Jul 27, 2018
What should a coder do in this scenario? Patient is admitted with pneumonia and has clinical indicators of hypotension (BP 90/55), tachycardia (HR 125), fever (101.0), and elevated white count (16.5). The physician documents sepsis for the first time on day 3. The coder should not assume sepsis was present on admission (POA) without a query to the physician.
The query must include any relevant indicators from the time of admission, as well as the documented diagnosis of sepsis. Below are some of the most common clinical indicators to look for (Sepsis-2 criteria):
- Fever (>100.4 F (38.6 C) or hypothermia <96.8 F (36 C) Tachypnea (>20 breaths per minute or PaCO2 < 32 mg/mercury)
- Tachycardia (heart rate >90 BPM)
- Leukocytosis or leukopenia (>12,000 or <4,000 or normal with > 10% bands)
- Hypotension
- Organ failure/dysfunction
- Elevated lactic acid (> 1.5 times normal) or anion gap (>/= 15 or based on reference lab values)
- Altered mental status
- Shock
- Positive blood culture
In addition to positive clinical indicators documented at the time of admission, any of these that occur within the few days after admission should also be included. This will support the fact that sepsis could have developed after admission. It is important that a POA query give equal attention to what supports POA yes, as well as POA no to avoid the appearance of a leading query. For example, in the previous scenario, if the patient did not become hypotensive until day 3 when sepsis was first documented, this may indicate that sepsis developed after admission, despite several clinical indicators being present at the time of admission.

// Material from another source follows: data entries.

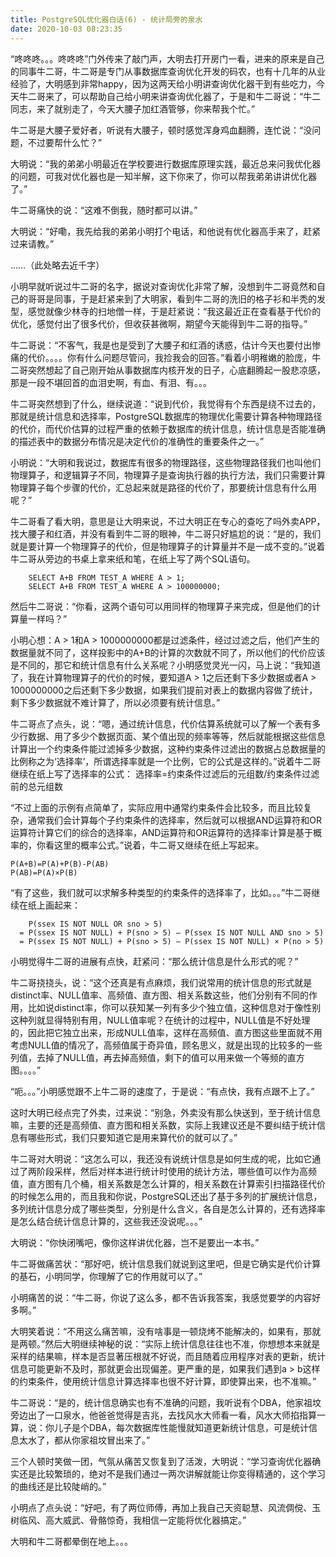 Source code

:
 ```yaml
---
title: PostgreSQL优化器白话(6) - 统计局旁的泉水
date: 2020-10-03 08:23:35
---
```



“咚咚咚。。。咚咚咚”门外传来了敲门声，大明去打开房门一看，进来的原来是自己的同事牛二哥，牛二哥是专门从事数据库查询优化开发的码农，也有十几年的从业经验了，大明感到非常happy，因为这两天给小明讲查询优化器干到有些吃力，今天牛二哥来了，可以帮助自己给小明来讲查询优化器了，于是和牛二哥说：“牛二同志，来了就别走了，今天大腰子加红酒管够，你来帮我个忙。”

牛二哥是大腰子爱好者，听说有大腰子，顿时感觉浑身鸡血翻腾，连忙说：“没问题，不过要帮什么忙？”
<!-- more -->
大明说：“我的弟弟小明最近在学校要进行数据库原理实践，最近总来问我优化器的问题，可我对优化器也是一知半解，这下你来了，你可以帮我弟弟讲讲优化器了。”

牛二哥痛快的说：“这难不倒我，随时都可以讲。”

大明说：“好嘞，我先给我的弟弟小明打个电话，和他说有优化器高手来了，赶紧过来请教。”

……（此处略去近千字）

小明早就听说过牛二哥的名字，据说对查询优化非常了解，没想到牛二哥竟然和自己的哥哥是同事，于是赶紧来到了大明家，看到牛二哥的洗旧的格子衫和半秃的发型，感觉就像少林寺的扫地僧一样，于是赶紧说：“我这最近正在查看基于代价的优化，感觉付出了很多代价，但收获甚微啊，期望今天能得到牛二哥的指导。”

牛二哥说：“不客气，我是也是受到了大腰子和红酒的诱惑，估计今天也要付出惨痛的代价。。。。你有什么问题尽管问，我捡我会的回答。”看着小明稚嫩的脸庞，牛二哥突然想起了自己刚开始从事数据库内核开发的日子，心底翻腾起一股悲凉感，那是一段不堪回首的血泪史啊，有血、有泪、有。。。

牛二哥突然想到了什么，继续说道：“说到代价，我觉得有个东西是绕不过去的，那就是统计信息和选择率，PostgreSQL数据库的物理优化需要计算各种物理路径的代价，而代价估算的过程严重的依赖于数据库的统计信息，统计信息是否能准确的描述表中的数据分布情况是决定代价的准确性的重要条件之一。”

小明说：“大明和我说过，数据库有很多的物理路径，这些物理路径我们也叫他们物理算子，和逻辑算子不同，物理算子是查询执行器的执行方法，我们只需要计算物理算子每个步骤的代价，汇总起来就是路径的代价了，那要统计信息有什么用呢？”

牛二哥看了看大明，意思是让大明来说，不过大明正在专心的查吃了吗外卖APP，找大腰子和红酒，并没有看到牛二哥的眼神，牛二哥只好尴尬的说：“是的，我们就是要计算一个物理算子的代价，但是物理算子的计算量并不是一成不变的。”说着牛二哥从旁边的书桌上拿来纸和笔，在纸上写了两个SQL语句。

```
	SELECT A+B FROM TEST_A WHERE A > 1;
	SELECT A+B FROM TEST_A WHERE A > 100000000;
```
	
然后牛二哥说：“你看，这两个语句可以用同样的物理算子来完成，但是他们的计算量一样吗？”

小明心想：A > 1和A > 1000000000都是过滤条件，经过过滤之后，他们产生的数据量就不同了，这样投影中的A+B的计算的次数就不同了，所以他们的代价应该是不同的，那它和统计信息有什么关系呢？小明感觉灵光一闪，马上说：“我知道了，我在计算物理算子的代价的时候，要知道A > 1之后还剩下多少数据或者A > 1000000000之后还剩下多少数据，如果我们提前对表上的数据内容做了统计，剩下多少数据就不难计算了，所以必须要有统计信息。”

牛二哥点了点头，说：“嗯，通过统计信息，代价估算系统就可以了解一个表有多少行数据、用了多少个数据页面、某个值出现的频率等等，然后就能根据这些信息计算出一个约束条件能过滤掉多少数据，这种约束条件过滤出的数据占总数据量的比例称之为‘选择率’，所谓选择率就是一个比例，它的公式是这样的。”说着牛二哥继续在纸上写了选择率的公式：
选择率=约束条件过滤后的元组数/约束条件过滤前的总元组数

“不过上面的示例有点简单了，实际应用中通常约束条件会比较多，而且比较复杂，通常我们会计算每个子约束条件的选择率，然后就可以根据AND运算符和OR运算符计算它们的综合的选择率，AND运算符和OR运算符的选择率计算是基于概率的，你看这里的概率公式。”说着，牛二哥又继续在纸上写起来。

```
P(A+B)=P(A)+P(B)-P(AB)
P(AB)=P(A)×P(B)
```

“有了这些，我们就可以求解多种类型的约束条件的选择率了，比如。。。”牛二哥继续在纸上画起来：

```
    P(ssex IS NOT NULL OR sno > 5) 
  = P(ssex IS NOT NULL) + P(sno > 5) – P(ssex IS NOT NULL AND sno > 5)
  = P(ssex IS NOT NULL) + P(sno > 5) – P(ssex IS NOT NULL) × P(no > 5)
```

小明觉得牛二哥的进展有点快，赶紧问：“那么统计信息是什么形式的呢？”

牛二哥挠挠头，说：“这个还真是有点麻烦，我们说常用的统计信息的形式就是distinct率、NULL值率、高频值、直方图、相关系数这些，他们分别有不同的作用，比如说distinct率，你可以获知某一列有多少个独立值，这种信息对于像性别这种列就显得特别有用，NULL值率呢？在统计的过程中，NULL值是不好处理的，因此把它独立出来，形成NULL值率，这样在高频值、直方图这些里面就不用考虑NULL值的情况了，高频值属于奇异值，顾名思义，就是出现的比较多的一些列值，去掉了NULL值，再去掉高频值，剩下的值可以用来做一个等频的直方图。。。。”
 
“呃。。。”小明感觉跟不上牛二哥的速度了，于是说：“有点快，我有点跟不上了。”
	
这时大明已经点完了外卖，过来说：“别急，外卖没有那么快送到，至于统计信息嘛，主要的还是高频值、直方图和相关系数，实际上我建议还是不要纠结于统计信息有哪些形式，我们只要知道它是用来算代价的就可以了。”

牛二哥对大明说：“这怎么可以，我还没有说统计信息是如何生成的呢，比如它通过了两阶段采样，然后对样本进行统计时使用的统计方法，哪些值可以作为高频值，直方图有几个桶，相关系数是怎么计算的，相关系数在计算索引扫描路径代价的时候怎么用的，而且我和你说，PostgreSQL还出了基于多列的扩展统计信息，多列统计信息分成了哪些类型，分别是什么含义，各自是怎么计算的，还有选择率是怎么结合统计信息计算的，这些我还没说呢。。。”

大明说：“你快闭嘴吧，像你这样讲优化器，岂不是要出一本书。”

牛二哥做痛苦状：“那好吧，统计信息我们就说到这里吧，但是它确实是代价计算的基石，小明同学，你理解了它的作用就可以了。”

小明痛苦的说：“牛二哥，你说了这么多，都不告诉我答案，我感觉要学的内容好多啊。”

大明笑着说：“不用这么痛苦嘛，没有啥事是一顿烧烤不能解决的，如果有，那就是两顿。”然后大明继续神秘的说：“实际上统计信息往往也不准，你想想本来就是采样的结果嘛，样本是否显著压根就不好说，而且随着应用程序对表的更新，统计信息可能更新不及时，那就更会出现偏差。更严重的是，如果我们遇到a > b这样的约束条件，使用统计信息计算选择率也很不好计算，即使算出来，也不准嘛。”

牛二哥说：“是的，统计信息确实也有不准确的问题，我听说有个DBA，他家祖坟旁边出了一口泉水，他爸爸觉得是吉兆，去找风水大师看一看，风水大师掐指算一算，说：你儿子是个DBA，每次数据库性能慢就知道更新统计信息，可是统计信息太水了，都从你家祖坟冒出来了。”

三个人顿时笑做一团，气氛从痛苦又恢复到了活泼，大明说：“学习查询优化器确实还是比较繁琐的，绝对不是我们通过一两次讲解就能让你变得精通的，这个学习的曲线还是比较陡峭的。”

小明点了点头说：“好吧，有了两位师傅，再加上我自己天资聪慧、风流倜傥、玉树临风、高大威武、骨骼惊奇，我相信一定能将优化器搞定。”

大明和牛二哥都晕倒在地上。。。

Here is a sample query for POA status of sepsis. Present on admission status is one of the specific instances where Yes/No query format is permitted. AHIMA Practice Brief 2016
Clinical indicators: T 101.0, BP 90/55, HR 125 , cough, WBC 16.5 (ED 7/21) Yes |
The information contained in this post is valid at the time of posting. Viewers are encouraged to research subsequent official guidance in the areas associated with the topic as they can change rapidly.